TASK DATA —
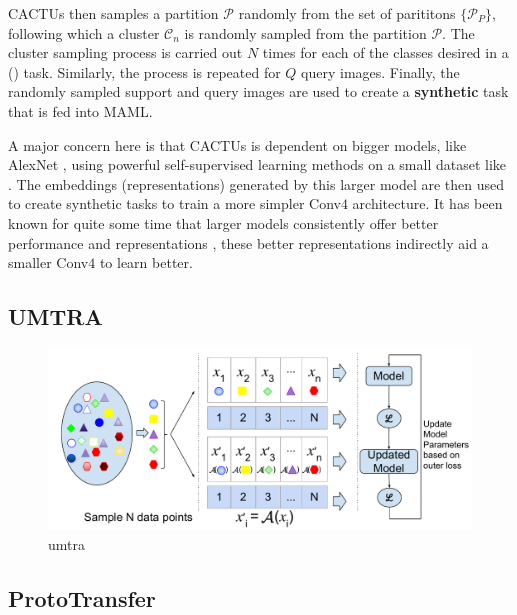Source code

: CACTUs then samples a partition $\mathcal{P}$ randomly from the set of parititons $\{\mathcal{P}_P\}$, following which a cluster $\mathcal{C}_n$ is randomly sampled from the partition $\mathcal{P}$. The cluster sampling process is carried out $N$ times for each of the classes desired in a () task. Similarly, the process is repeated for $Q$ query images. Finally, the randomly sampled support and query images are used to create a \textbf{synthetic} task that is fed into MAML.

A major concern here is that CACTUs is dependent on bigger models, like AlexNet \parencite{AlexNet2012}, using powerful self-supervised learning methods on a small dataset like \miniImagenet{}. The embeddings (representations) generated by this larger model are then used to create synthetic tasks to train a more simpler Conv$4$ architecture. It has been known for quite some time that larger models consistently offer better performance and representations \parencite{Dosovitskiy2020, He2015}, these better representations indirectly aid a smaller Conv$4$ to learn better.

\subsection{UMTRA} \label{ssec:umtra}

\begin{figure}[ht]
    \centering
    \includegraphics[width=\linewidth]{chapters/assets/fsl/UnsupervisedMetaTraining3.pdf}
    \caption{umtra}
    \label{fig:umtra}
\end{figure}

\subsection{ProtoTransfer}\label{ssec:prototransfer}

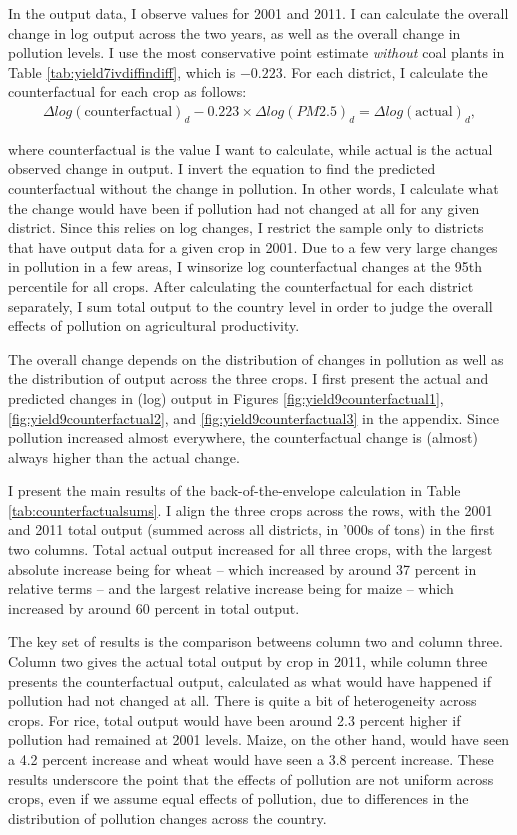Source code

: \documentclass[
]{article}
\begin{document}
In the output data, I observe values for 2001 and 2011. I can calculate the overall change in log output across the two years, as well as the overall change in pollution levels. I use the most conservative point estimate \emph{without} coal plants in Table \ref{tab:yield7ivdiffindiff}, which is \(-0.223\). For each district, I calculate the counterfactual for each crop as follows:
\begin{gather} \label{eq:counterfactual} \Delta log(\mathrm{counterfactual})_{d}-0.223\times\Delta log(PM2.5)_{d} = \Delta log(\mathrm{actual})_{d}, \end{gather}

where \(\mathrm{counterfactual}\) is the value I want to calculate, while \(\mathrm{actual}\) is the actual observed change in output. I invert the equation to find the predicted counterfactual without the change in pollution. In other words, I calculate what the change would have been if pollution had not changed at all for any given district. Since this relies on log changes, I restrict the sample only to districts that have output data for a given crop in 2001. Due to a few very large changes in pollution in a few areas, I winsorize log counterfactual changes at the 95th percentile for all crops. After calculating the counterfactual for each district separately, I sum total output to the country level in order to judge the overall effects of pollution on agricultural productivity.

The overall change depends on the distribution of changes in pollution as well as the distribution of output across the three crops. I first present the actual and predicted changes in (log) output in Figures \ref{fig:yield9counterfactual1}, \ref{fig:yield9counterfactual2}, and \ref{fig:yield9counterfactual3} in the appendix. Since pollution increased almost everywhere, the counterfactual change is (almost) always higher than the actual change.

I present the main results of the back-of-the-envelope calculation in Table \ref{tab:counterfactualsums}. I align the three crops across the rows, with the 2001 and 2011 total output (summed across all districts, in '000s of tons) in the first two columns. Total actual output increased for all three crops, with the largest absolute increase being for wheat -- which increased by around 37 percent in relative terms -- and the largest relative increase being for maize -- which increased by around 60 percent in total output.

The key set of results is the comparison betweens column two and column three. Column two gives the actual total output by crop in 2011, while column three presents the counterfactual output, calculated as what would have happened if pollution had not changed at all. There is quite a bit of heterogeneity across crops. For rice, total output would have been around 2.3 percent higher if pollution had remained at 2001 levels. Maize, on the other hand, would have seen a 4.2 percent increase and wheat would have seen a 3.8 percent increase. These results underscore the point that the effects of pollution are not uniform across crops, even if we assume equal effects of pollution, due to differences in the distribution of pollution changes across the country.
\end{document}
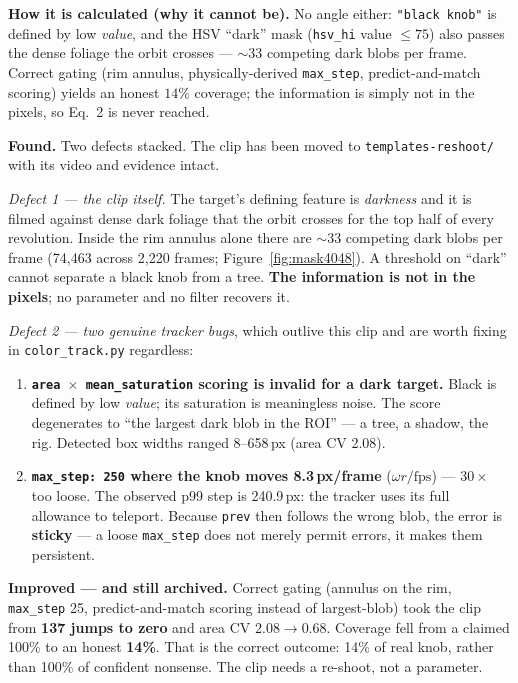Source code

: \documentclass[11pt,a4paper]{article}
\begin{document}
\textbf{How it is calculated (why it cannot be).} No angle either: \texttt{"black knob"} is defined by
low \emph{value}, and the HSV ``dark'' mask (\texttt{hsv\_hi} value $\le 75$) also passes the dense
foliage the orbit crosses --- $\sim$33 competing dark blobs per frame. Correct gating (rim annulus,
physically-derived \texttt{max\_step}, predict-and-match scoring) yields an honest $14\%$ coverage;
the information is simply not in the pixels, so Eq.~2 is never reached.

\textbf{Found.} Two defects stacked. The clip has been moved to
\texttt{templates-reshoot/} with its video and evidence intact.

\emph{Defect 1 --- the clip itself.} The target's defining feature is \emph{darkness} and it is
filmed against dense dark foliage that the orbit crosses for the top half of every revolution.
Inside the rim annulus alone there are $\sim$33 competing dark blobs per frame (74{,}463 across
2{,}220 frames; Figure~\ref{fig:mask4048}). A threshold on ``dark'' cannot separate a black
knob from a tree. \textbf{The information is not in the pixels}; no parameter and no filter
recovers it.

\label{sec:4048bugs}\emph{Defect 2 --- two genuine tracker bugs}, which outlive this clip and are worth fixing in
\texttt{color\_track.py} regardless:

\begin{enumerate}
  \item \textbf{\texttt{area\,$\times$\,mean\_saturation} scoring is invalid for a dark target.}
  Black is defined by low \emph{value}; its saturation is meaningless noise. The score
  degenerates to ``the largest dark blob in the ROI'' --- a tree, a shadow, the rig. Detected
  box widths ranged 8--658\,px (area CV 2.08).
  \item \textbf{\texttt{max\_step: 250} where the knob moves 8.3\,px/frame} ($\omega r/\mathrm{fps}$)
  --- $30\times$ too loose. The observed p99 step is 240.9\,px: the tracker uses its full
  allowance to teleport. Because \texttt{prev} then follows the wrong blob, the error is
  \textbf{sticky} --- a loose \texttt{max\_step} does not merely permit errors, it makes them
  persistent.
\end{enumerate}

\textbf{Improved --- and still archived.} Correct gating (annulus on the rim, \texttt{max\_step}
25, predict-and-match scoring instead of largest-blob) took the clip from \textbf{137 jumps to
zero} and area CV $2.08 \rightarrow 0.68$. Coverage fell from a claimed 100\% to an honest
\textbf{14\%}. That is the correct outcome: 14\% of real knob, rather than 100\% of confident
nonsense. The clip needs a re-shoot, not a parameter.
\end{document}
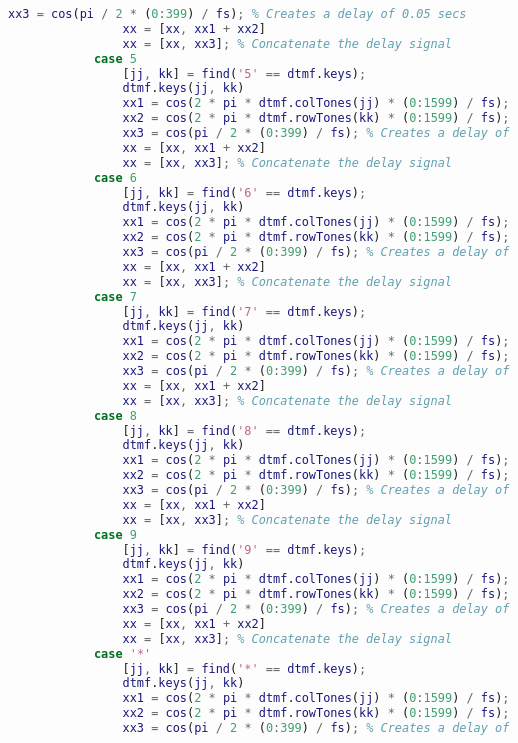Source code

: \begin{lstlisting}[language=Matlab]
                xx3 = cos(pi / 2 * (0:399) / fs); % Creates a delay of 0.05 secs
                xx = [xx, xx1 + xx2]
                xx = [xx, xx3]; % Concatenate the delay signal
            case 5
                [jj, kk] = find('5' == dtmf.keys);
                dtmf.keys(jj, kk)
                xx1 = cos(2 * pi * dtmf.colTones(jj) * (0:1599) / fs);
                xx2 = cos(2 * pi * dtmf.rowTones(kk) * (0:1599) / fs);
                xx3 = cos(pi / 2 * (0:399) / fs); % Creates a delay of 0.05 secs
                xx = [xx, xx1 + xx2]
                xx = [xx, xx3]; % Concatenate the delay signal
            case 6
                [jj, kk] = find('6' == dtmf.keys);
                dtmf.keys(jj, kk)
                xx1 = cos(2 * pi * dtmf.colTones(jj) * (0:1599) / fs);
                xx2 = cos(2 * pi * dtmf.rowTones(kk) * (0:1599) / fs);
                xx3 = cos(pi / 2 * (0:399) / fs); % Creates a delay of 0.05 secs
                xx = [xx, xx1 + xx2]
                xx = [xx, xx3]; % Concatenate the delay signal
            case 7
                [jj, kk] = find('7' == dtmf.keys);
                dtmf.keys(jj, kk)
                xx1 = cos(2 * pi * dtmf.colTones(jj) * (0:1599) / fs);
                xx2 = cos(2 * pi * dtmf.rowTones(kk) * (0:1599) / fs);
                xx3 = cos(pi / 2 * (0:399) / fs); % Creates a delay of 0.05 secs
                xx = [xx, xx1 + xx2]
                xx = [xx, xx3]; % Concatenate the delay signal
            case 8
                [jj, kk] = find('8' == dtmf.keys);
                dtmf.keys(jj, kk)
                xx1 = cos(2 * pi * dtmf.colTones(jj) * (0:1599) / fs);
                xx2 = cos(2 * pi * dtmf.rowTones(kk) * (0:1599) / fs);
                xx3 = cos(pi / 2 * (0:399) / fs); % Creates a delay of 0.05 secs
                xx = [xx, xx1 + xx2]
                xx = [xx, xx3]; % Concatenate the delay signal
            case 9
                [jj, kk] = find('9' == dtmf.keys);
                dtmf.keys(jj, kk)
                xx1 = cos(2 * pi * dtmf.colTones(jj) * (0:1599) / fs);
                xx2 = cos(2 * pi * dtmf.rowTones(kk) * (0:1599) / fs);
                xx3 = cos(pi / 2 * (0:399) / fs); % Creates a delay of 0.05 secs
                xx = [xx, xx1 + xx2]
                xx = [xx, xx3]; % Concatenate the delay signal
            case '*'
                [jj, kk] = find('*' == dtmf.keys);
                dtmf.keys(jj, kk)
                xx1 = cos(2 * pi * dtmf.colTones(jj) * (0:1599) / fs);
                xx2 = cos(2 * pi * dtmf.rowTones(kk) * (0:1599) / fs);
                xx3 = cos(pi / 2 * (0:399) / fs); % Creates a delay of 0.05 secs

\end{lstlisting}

WORK TO BE COMPLETED — The lines above from the one with "it makes them" through the one with "25, predict-and-match scoring" are to be duplicated exactly, ends included, with nothing added.

OUTPUT OF THE EXERCISE —
  \textbf{sticky} --- a loose \texttt{max\_step} does not merely permit errors, it makes them
  persistent.
\end{enumerate}

\textbf{Improved --- and still archived.} Correct gating (annulus on the rim, \texttt{max\_step}
25, predict-and-match scoring instead of largest-blob) took the clip from \textbf{137 jumps to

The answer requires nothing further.